Image: Miami Northwestern Senior High School in Florida
Miami Northwestern Senior High School, which has mourned four students shot and killed since May.Andrew Innerarity / for NBC News

The institute just received a grant to develop a multidisciplinary strategy to improve the neighborhood's health. Asked why the organization picked Liberty City, King said the data — high rates of crime, incarceration, poverty, joblessness, substandard housing, teenage pregnancy, accidental injury, asthma — drew it there.

In that sense, Liberty City isn't much different from inner cities around the country, King said. "And it's not unique to Liberty City that the outcomes manifest themselves with violence."

The Miami Children's Initiative, a neighborhood improvement organization, recently surveyed Northwestern students, and about half reported feeling unsafe on their way to and from school.

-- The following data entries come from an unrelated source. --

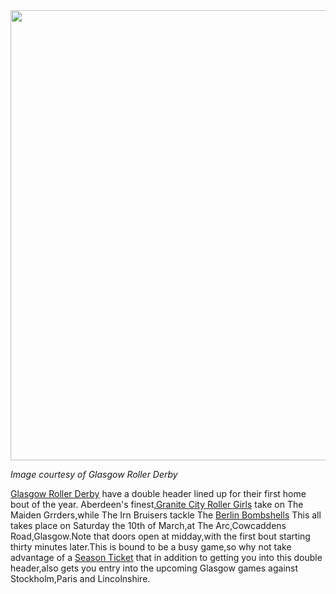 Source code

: <html><body><a href="http://www.scottishrollerderbyblog.com/2012/02/grg-berlin.jpg"><img src="http://www.scottishrollerderbyblog.com/2012/02/grg-berlin.jpg" alt="" title="grg berlin" width="509" height="720" class="aligncenter size-full wp-image-901"></a>

<em>Image courtesy of Glasgow Roller Derby</em>

<a href="http://glasgowrollergirls.com/blog/">Glasgow Roller Derby</a> have a double header lined up for their first home bout of the year. 
Aberdeen's finest,<a href="http://www.granitecityrollergirls.org/">Granite City Roller Girls</a> take on The Maiden Grrders,while The Irn Bruisers tackle The <a href="http://bearcityrollerderby.com/">Berlin Bombshells</a>
This all takes place on Saturday the 10th of March,at The Arc,Cowcaddens Road,Glasgow.Note that doors open at midday,with the first bout starting thirty minutes later.This is bound to be a busy game,so why not take advantage of a <a href="http://regonline.activeeurope.com/Register/Checkin.aspx?EventID=1048966">Season Ticket</a> that in addition to getting you into this double header,also gets you entry into the upcoming Glasgow games against Stockholm,Paris and Lincolnshire.
</body></html>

"They may not get killed, but they hear the gunshots. They see guns all the time," said Cecilia Gutierrez-Abety, the organization's president. "I see guns all the time. My staff sees guns all the time."

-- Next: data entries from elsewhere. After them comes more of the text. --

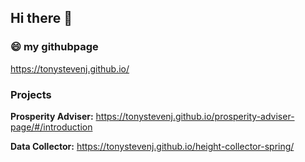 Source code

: ## Hi there 👋


### 😄 my githubpage
https://tonystevenj.github.io/

### Projects

**Prosperity Adviser:** https://tonystevenj.github.io/prosperity-adviser-page/#/introduction

**Data Collector:** https://tonystevenj.github.io/height-collector-spring/

<!--
**tonystevenj/tonystevenj** is a ✨ _special_ ✨ repository because its `README.md` (this file) appears on your GitHub profile.

Here are some ideas to get you started:

- 🔭 I’m currently working on ...
- 🌱 I’m currently learning ...
- 👯 I’m looking to collaborate on ...
- 🤔 I’m looking for help with ...
- 💬 Ask me about ...
- 📫 How to reach me: ...
- 😄 Pronouns: ...
- ⚡ Fun fact: ...
-->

Her organization has focused on a small section of the neighborhood, where it has targeted hundreds of children for mentoring, tutoring and development programs. But even in this eight-block radius, four young people have been killed, she said.

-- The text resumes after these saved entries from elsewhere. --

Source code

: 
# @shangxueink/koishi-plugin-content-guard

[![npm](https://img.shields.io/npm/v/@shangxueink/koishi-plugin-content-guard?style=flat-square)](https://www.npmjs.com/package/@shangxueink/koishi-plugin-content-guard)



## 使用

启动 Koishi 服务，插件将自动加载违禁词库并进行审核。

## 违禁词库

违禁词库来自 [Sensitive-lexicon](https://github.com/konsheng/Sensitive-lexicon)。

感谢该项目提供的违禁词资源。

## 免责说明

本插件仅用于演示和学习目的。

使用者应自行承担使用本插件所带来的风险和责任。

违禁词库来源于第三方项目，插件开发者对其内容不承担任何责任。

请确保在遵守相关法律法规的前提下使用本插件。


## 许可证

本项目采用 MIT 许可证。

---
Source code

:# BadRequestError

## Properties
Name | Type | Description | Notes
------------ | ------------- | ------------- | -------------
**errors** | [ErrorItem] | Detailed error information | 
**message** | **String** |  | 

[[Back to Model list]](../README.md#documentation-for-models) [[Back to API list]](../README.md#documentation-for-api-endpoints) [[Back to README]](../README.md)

"It's going to take a long time," Gutierrez-Abety said.

Many activists said they hoped the neighborhood would have reached a turning point after a September 2014 mass shooting at an underage nightclub in which 15 people, aged 11 to 25, were hurt by two teen gunmen.

But Liberty City was still coming to grips with that attack in May, when the Northwestern students began dying.

The first victim was Joewaun Coles, a 15-year-old freshman who was struck by a stray bullet outside of his apartment building in May when a group of masked men opened fire on people playing craps, police said.

In early September, Maurice Harris, a 17-year-old junior, was standing on a sidewalk when a car pulled up and someone inside fired at him, police said.

Three days later, police said, Randall Dwaine Robinson III, a 17-year-old sophomore, was ambushed in a similar manner.

The next month, Carl Taylor, a 16-year-old freshman, was walking with his mother and sister when all three of them were fired on, police said. All three were hit but survived.

Lubin's death followed on Nov. 18.

So far, there has been an arrest in only one of the attacks, according to media reports: a 19-year-old man charged with Harris' murder.

The city's low success rate in catching killers adds to the sense of hopelessness, activists say.

A Herald investigation found in September that clearance rates for inner-city shootings had declined dramatically in recent years. Police blame in part a culture in which witnesses are too scared to speak.

But activists say that the lack of cooperation is also due to a historic distrust of the police, which is partly driven by the low arrest rates for killings in their neighborhood. In that vacuum, many people choose revenge, they say.

"What you're seeing now is the desire on the part of many individuals to enforce justice themselves," said Wayne Rawlings, the developer and lead consultant for the Miami-Dade Anti-Gang Strategy.

So far, there is apparently no evidence that the attacks on any of Northwestern's five victims are linked.

But Eric Thompson, a neighborhood organizer and head of the Liberty City Economic Development Corp, sees one common thread among the victims and their killers.

"They're all scared for their own lives," he said.